=== EXTRACTED ENTRIES ===

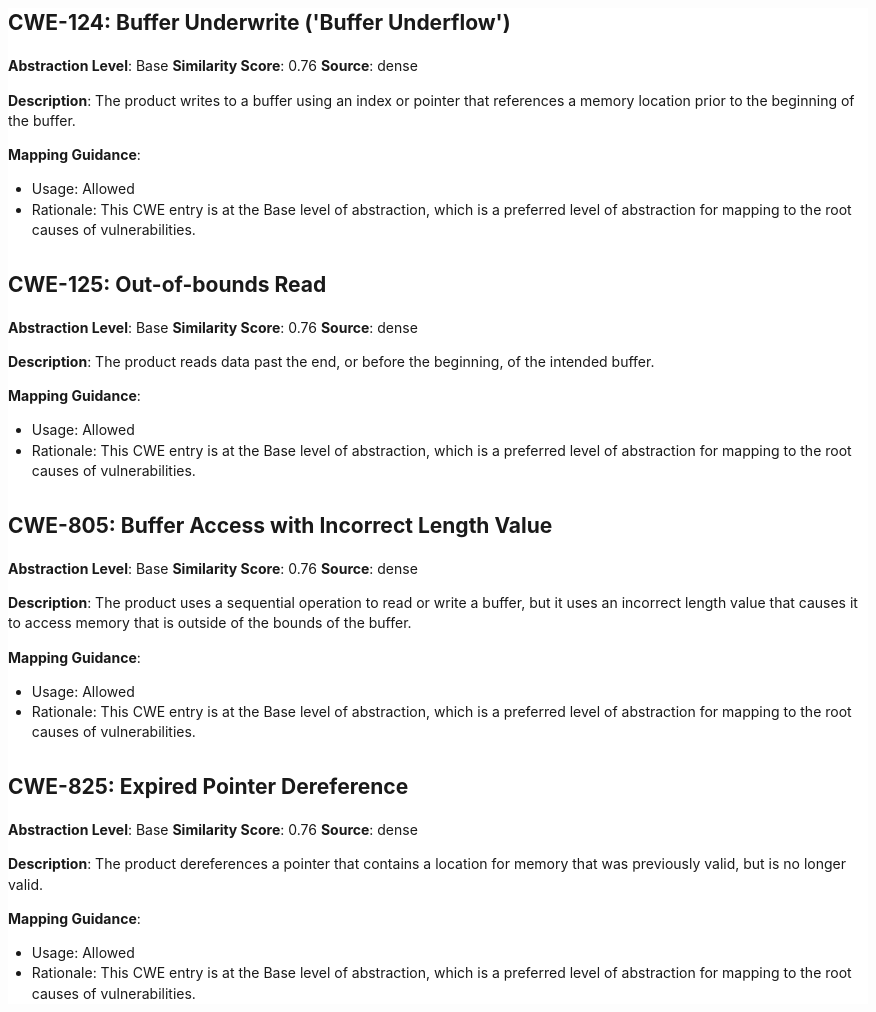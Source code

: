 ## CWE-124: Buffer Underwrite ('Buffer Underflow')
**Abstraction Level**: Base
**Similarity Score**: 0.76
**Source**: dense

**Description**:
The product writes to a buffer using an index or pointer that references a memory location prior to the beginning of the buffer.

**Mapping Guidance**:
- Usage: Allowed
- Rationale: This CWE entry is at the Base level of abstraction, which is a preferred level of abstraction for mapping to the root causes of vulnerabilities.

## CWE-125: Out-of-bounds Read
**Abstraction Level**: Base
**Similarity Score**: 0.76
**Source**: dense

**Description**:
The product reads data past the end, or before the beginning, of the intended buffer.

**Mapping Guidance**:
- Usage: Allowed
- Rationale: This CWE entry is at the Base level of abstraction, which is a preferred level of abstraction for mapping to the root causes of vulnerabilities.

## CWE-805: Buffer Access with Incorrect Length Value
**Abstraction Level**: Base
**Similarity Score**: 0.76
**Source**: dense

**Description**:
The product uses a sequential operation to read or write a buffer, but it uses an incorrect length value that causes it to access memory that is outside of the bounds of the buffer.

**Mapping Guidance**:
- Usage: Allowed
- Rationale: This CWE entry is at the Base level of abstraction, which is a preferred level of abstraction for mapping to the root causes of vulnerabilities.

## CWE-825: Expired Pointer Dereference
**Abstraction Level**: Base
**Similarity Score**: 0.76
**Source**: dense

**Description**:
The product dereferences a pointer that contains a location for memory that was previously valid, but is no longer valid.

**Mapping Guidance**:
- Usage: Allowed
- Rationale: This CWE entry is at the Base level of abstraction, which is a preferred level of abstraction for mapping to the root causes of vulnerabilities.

===
=== EXTRACTED ENTRIES ===

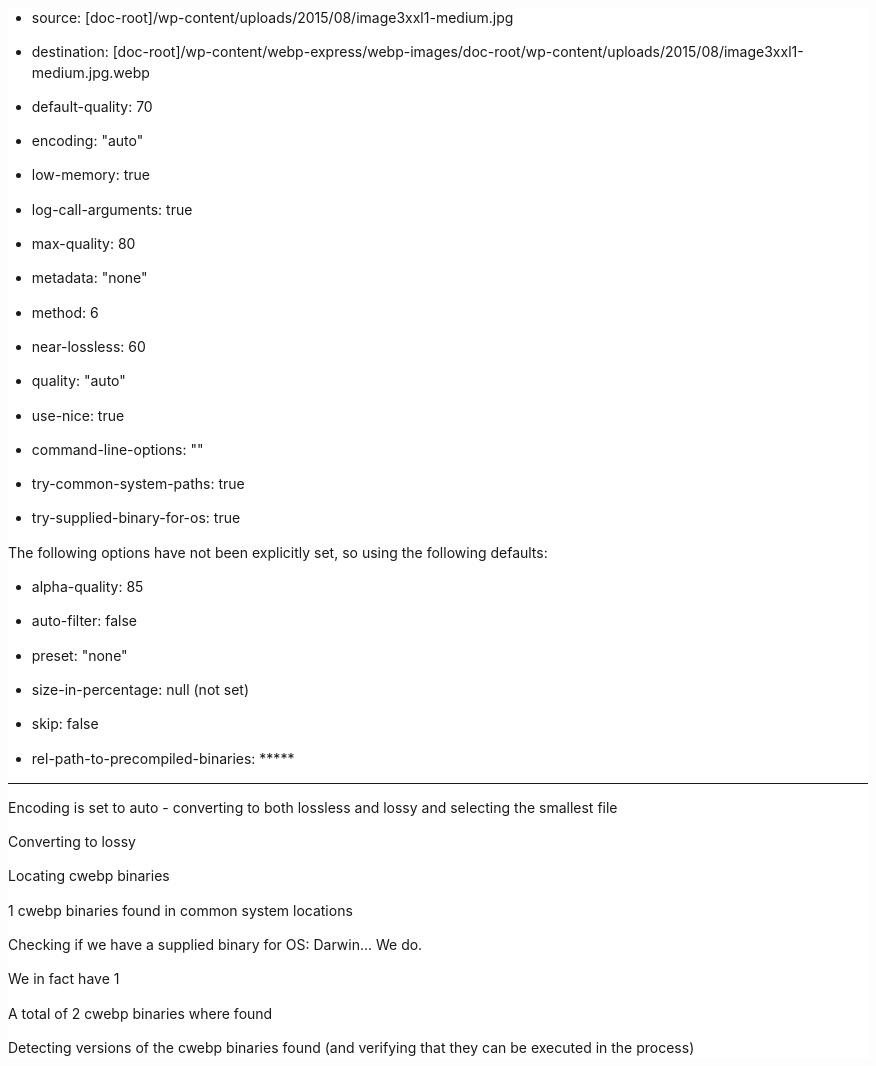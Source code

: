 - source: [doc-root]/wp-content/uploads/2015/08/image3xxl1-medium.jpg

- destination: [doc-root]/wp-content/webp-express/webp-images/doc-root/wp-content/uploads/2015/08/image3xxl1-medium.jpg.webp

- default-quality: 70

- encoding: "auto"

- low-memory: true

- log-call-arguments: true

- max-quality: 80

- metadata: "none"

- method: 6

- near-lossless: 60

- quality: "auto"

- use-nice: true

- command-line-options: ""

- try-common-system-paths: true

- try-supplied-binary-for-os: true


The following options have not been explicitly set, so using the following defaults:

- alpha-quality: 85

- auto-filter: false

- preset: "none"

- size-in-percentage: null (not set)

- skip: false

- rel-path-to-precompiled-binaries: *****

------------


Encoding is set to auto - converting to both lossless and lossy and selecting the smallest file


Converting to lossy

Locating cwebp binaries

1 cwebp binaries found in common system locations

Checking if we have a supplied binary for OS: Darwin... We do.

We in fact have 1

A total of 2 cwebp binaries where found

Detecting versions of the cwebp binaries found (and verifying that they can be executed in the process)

===
=== EXTRACTED ENTRIES ===

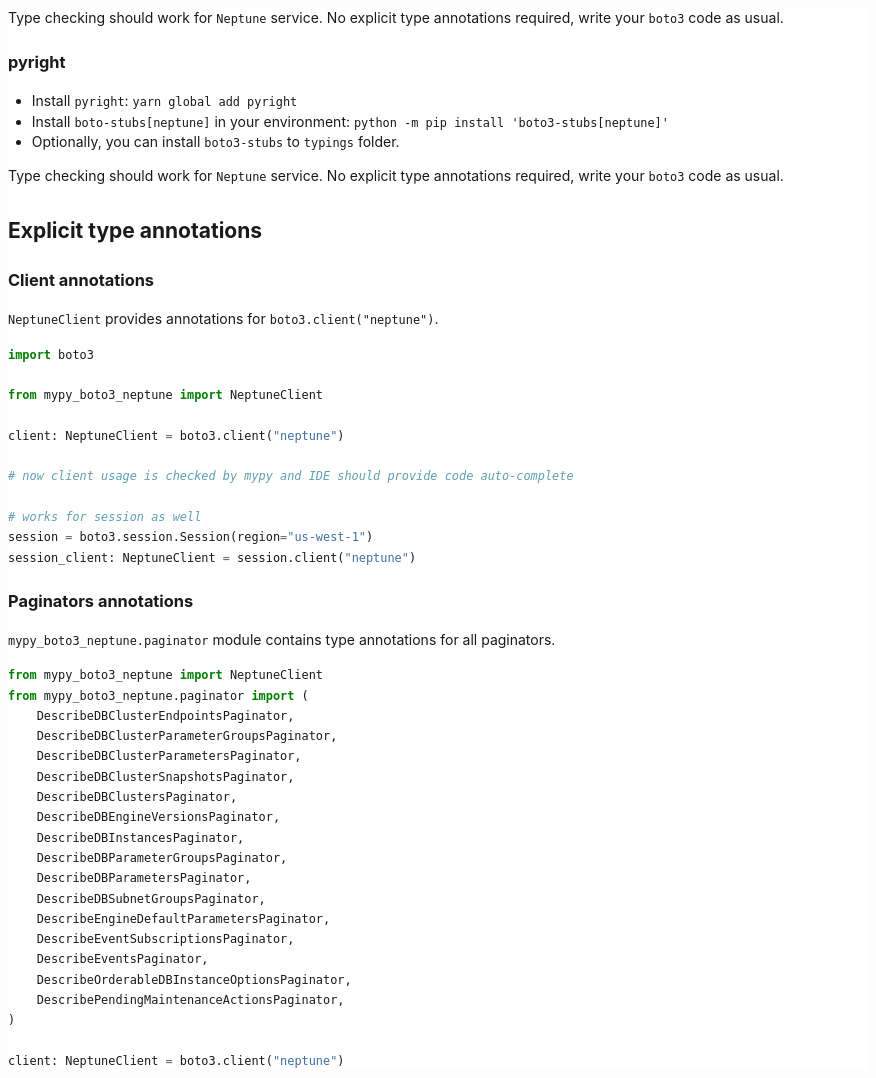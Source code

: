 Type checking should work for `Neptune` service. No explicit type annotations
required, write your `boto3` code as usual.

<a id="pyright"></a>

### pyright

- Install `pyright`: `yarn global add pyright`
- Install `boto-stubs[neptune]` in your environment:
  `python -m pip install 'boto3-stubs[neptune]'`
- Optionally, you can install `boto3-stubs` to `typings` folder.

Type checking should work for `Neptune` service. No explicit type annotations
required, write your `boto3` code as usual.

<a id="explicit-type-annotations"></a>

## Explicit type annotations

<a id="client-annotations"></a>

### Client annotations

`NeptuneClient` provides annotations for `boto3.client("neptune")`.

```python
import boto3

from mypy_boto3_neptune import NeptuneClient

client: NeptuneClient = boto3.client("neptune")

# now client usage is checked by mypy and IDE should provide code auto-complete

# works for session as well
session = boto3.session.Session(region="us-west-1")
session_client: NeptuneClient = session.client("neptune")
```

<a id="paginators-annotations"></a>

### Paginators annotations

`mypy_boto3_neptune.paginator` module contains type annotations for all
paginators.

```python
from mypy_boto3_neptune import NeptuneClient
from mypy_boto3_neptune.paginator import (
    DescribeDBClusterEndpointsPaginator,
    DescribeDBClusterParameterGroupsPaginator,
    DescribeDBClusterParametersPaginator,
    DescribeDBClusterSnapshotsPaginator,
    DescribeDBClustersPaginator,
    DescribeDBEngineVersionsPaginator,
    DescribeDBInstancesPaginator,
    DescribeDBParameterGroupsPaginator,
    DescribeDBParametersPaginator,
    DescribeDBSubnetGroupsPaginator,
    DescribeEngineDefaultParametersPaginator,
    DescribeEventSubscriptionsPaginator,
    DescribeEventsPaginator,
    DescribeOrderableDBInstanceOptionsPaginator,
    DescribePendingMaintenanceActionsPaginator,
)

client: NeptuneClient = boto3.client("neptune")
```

===

● WORK ITEM
The answer must be every line from the entries above that holds the string "lossy".

● COMPLETED TASK
Encoding is set to auto - converting to both lossless and lossy and selecting the smallest file
Converting to lossy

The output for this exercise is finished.